Si no hay otra opción, mejor mátame. Donde sea menos al asilo San Jerónimo.
No hay cédula en que conste la fecha fundacional del asilo; ubicado en el último rincón apacible del centro de la ciudad. Iba cuando niña para ver a mi abuela, después, como enfermera. Quedé sorprendida al saber que ahí estaba aún la señora Neíta; recostada, siempre pendiente del jardín desde su fría y oscura habitación. Durante una de mis visitas a mi abuela, nos quedamos viendo un rosal y, dentro de sus pétalos rojos, se asomaban unas patas largas y gruesas de color marrón. Grité y abracé a mi abuela. Ella me acarició y me afirmó que las arañas no hacen nada si no te metes con ellas; que hacen un bien porque comen plagas; eso le dijo Neíta, y «Neíta es una mujer sabia».
Cuando recién entré a trabajar, me asignaron a varios residentes, entre ellos, Neíta. Debía limpiarle el oído a diario, al punto de las seis de la tarde. Si no fuera por el estor que daba al jardín, total oscuridad dentro de su cuarto. Estaba la cama a un lado de la ventana; respiraba profundo y con dificultad.
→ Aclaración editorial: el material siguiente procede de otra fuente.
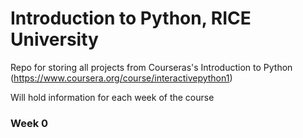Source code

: # Introduction to Python, RICE University
Repo for storing all projects from Courseras's Introduction to Python (https://www.coursera.org/course/interactivepython1)

Will hold information for each week of the course

### Week 0

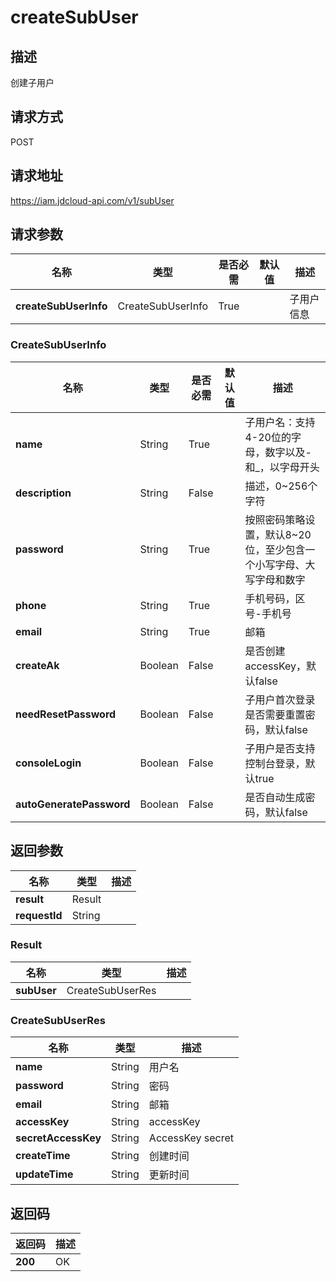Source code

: # createSubUser


## 描述
创建子用户

## 请求方式
POST

## 请求地址
https://iam.jdcloud-api.com/v1/subUser


## 请求参数
|名称|类型|是否必需|默认值|描述|
|---|---|---|---|---|
|**createSubUserInfo**|CreateSubUserInfo|True| |子用户信息|

### CreateSubUserInfo
|名称|类型|是否必需|默认值|描述|
|---|---|---|---|---|
|**name**|String|True| |子用户名：支持4-20位的字母，数字以及-和_，以字母开头|
|**description**|String|False| |描述，0~256个字符|
|**password**|String|True| |按照密码策略设置，默认8~20位，至少包含一个小写字母、大写字母和数字|
|**phone**|String|True| |手机号码，区号-手机号|
|**email**|String|True| |邮箱|
|**createAk**|Boolean|False| |是否创建accessKey，默认false|
|**needResetPassword**|Boolean|False| |子用户首次登录是否需要重置密码，默认false|
|**consoleLogin**|Boolean|False| |子用户是否支持控制台登录，默认true|
|**autoGeneratePassword**|Boolean|False| |是否自动生成密码，默认false|

## 返回参数
|名称|类型|描述|
|---|---|---|
|**result**|Result| |
|**requestId**|String| |

### Result
|名称|类型|描述|
|---|---|---|
|**subUser**|CreateSubUserRes| |
### CreateSubUserRes
|名称|类型|描述|
|---|---|---|
|**name**|String|用户名|
|**password**|String|密码|
|**email**|String|邮箱|
|**accessKey**|String|accessKey|
|**secretAccessKey**|String|AccessKey secret|
|**createTime**|String|创建时间|
|**updateTime**|String|更新时间|

## 返回码
|返回码|描述|
|---|---|
|**200**|OK|
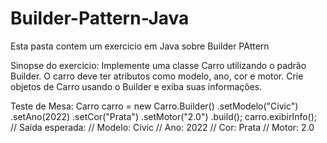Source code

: # Builder-Pattern-Java

Esta pasta contem um exercicio em Java sobre Builder PAttern

Sinopse do exercicio:
Implemente uma classe Carro utilizando o padrão Builder. 
O carro deve ter atributos como modelo, ano, cor e motor. 
Crie objetos de Carro usando o Builder e exiba suas informações.

Teste de Mesa:
Carro carro = new Carro.Builder()
    .setModelo("Civic")
    .setAno(2022)
    .setCor("Prata")
    .setMotor("2.0")
    .build();
carro.exibirInfo();
// Saída esperada:
// Modelo: Civic
// Ano: 2022
// Cor: Prata
// Motor: 2.0
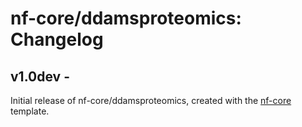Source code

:# nf-core/ddamsproteomics: Changelog

## v1.0dev - <date>
Initial release of nf-core/ddamsproteomics, created with the [nf-core](http://nf-co.re/) template.

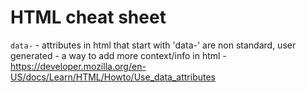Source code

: # HTML cheat sheet

`data-` 
    - attributes in html that start with 'data-' are non standard, user generated
    - a way to add more context/info in html 
    - https://developer.mozilla.org/en-US/docs/Learn/HTML/Howto/Use_data_attributes

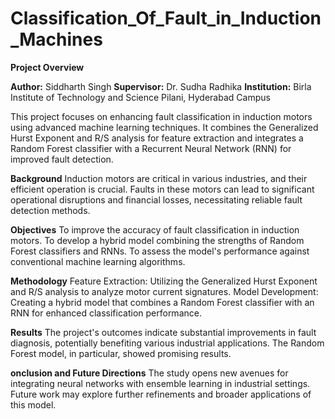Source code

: # Classification_Of_Fault_in_Induction_Machines

**Project Overview**

**Author:** Siddharth Singh
**Supervisor:** Dr. Sudha Radhika
**Institution:** Birla Institute of Technology and Science Pilani, Hyderabad Campus

This project focuses on enhancing fault classification in induction motors using advanced machine learning techniques. It combines the Generalized Hurst Exponent and R/S analysis for feature extraction and integrates a Random Forest classifier with a Recurrent Neural Network (RNN) for improved fault detection.

**Background**
Induction motors are critical in various industries, and their efficient operation is crucial. Faults in these motors can lead to significant operational disruptions and financial losses, necessitating reliable fault detection methods.

**Objectives**
To improve the accuracy of fault classification in induction motors.
To develop a hybrid model combining the strengths of Random Forest classifiers and RNNs.
To assess the model's performance against conventional machine learning algorithms.

**Methodology**
Feature Extraction: Utilizing the Generalized Hurst Exponent and R/S analysis to analyze motor current signatures.
Model Development: Creating a hybrid model that combines a Random Forest classifier with an RNN for enhanced classification performance.

**Results**
The project's outcomes indicate substantial improvements in fault diagnosis, potentially benefiting various industrial applications. The Random Forest model, in particular, showed promising results.

**onclusion and Future Directions**
The study opens new avenues for integrating neural networks with ensemble learning in industrial settings. Future work may explore further refinements and broader applications of this model.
Tenía que forzar la vista para asegurarme que no quedara rastro de pus en sus orejas. La señora gemía y retorcía pies y manos cuando frotaba el algodón plisado con su piel. Su voz era grave, gravísima; una bisagra vieja que aullaba.
Al terminar le pregunté si recordaba a mi abuela, doña Clara. Permaneció inerte con los ojos cerrados, un sarcófago de carne.
Ninguno de mis compañeros sabía decir algo sobre la señora. Cuándo y cómo llegó. Ni cuántos años tenía. Si tiene marido o hijos. Nadie recordaba la última vez que alguien la visitó. Tampoco parecía importarles en demasía. La he visto en el comedor, en su silla de ruedas, tiene la cabeza agachada, sus manos crispadas, sus largas piernas violentamente dobladas. Su piel es pálida, sus ojos sellados y su cabello amarillento.
La última vez que la vi, acerqué el cuentagotas a su oído y liberó de su infernal garganta el bajo lamento. Comenzó a mover sus manos y pies. «Ya casi acabamos, señora Neíta». Para continuar con el otro oído, volví su rostro hacia mí; su cadavérica apariencia me hizo retroceder un paso, sonó un chasquido, como una hoja requemada. Miré el suelo pero estaba demasiado oscuro. Un silencio fúnebre. Me observaban, cuando volví la vista a la cama, dos desmesurados agujeros. Mientras Neíta se arrastraba hasta quedar sentada en la cama, caminé sin despegar mi vista de ella hasta llegar a la puerta; tomé la perilla. Unas patas gruesas y velludas, cada una más larga que un ser humano, salieron por debajo del pie de cama. Dibujaba el estor la sombra erguida de la señora, pero cuando le di la espalda para salir, al mirar desde detrás por el resquicio de la puerta, había desaparecido.
El silencio de la recámara se había extendido por el asilo; enfermeros y residentes, petrificados; sin embargo, me seguían con la mirada. Fui al vestíbulo con la normalidad disimulada. Agarré la pluma con la mano temblorosa y firmé como pude el libro de llegadas y salidas.
A pesar de que han pasado décadas, cuando paso por esa calle se me eriza la piel. Sé que ahí sigue Neíta.